Questa citazione di Bernard de Chartres (XII secolo) che si trova nell'ultimo libro di Rémi Brague, Moderately Modern (Editions Flammarion), mi sembra sempre più brillante ogni volta che la leggo. La tradizione non è mai ciò che i tradizionalisti o i progressisti dicono che sia. La tradizione ignora decisamente le divisioni. Non conosce nemmeno il confronto. La tradizione si riduce a un profondo senso di equilibrio e serenità. Se ci immergiamo in lei, ci rendiamo subito conto che è inaccessibile alla maggior parte degli uomini, che pochi sono quelli di cui può essere orgogliosa, che sono sempre stati armati di prodigiosa umiltà. Ma tutti quelli che volevano metterla in gabbia perché odiavano la sua influenza o quelli che facevano lo stesso perché volevano proteggerla da se stessa e tenerla per sé, non capivano né vedevano niente. . La tradizione è inalterabile. Contrariamente alla credenza popolare, la sua distruzione è impossibile. Nel peggiore dei casi, è possibile dimenticarlo. E dimenticarlo non gli fa male. Sa come riservarsi. Non ha mai fretta, in preda al panico di fronte al suo tempo. Si prende il suo tempo, dal momento che lo accompagna. Se gli uomini la dimenticano, sa lasciare tracce qua e là per far riscoprire la sua esistenza quando sarà il momento.

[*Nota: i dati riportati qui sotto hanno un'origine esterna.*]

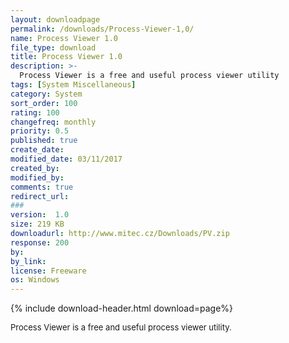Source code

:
 ```yaml
---
layout: downloadpage
permalink: /downloads/Process-Viewer-1,0/
name: Process Viewer 1.0
file_type: download
title: Process Viewer 1.0
description: >-
  Process Viewer is a free and useful process viewer utility
tags: [System Miscellaneous]
category: System
sort_order: 100
rating: 100
changefreq: monthly
priority: 0.5
published: true
create_date: 
modified_date: 03/11/2017
created_by: 
modified_by: 
comments: true
redirect_url: 
### 
version:  1.0
size: 219 KB
downloadurl: http://www.mitec.cz/Downloads/PV.zip
response: 200
by: 
by_link: 
license: Freeware
os: Windows
---
```


{% include download-header.html download=page%}

<p style="fix-download-text !important">
<p><font size="2"><p>Process Viewer is a free and useful process viewer utility.</p></p></p>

È come l'acqua: nessuno può romperla o trattenerla.

Quasi non dovresti fare riferimento ad esso. Dovresti comportarti come se lei non fosse lì. Ce lo meritiamo così poco... Perde subito lucentezza quando ne parliamo, quando lo portiamo al nostro livello. La tradizione è intrinsecamente legata alla vita; in realtà sono uno. Vanno insieme.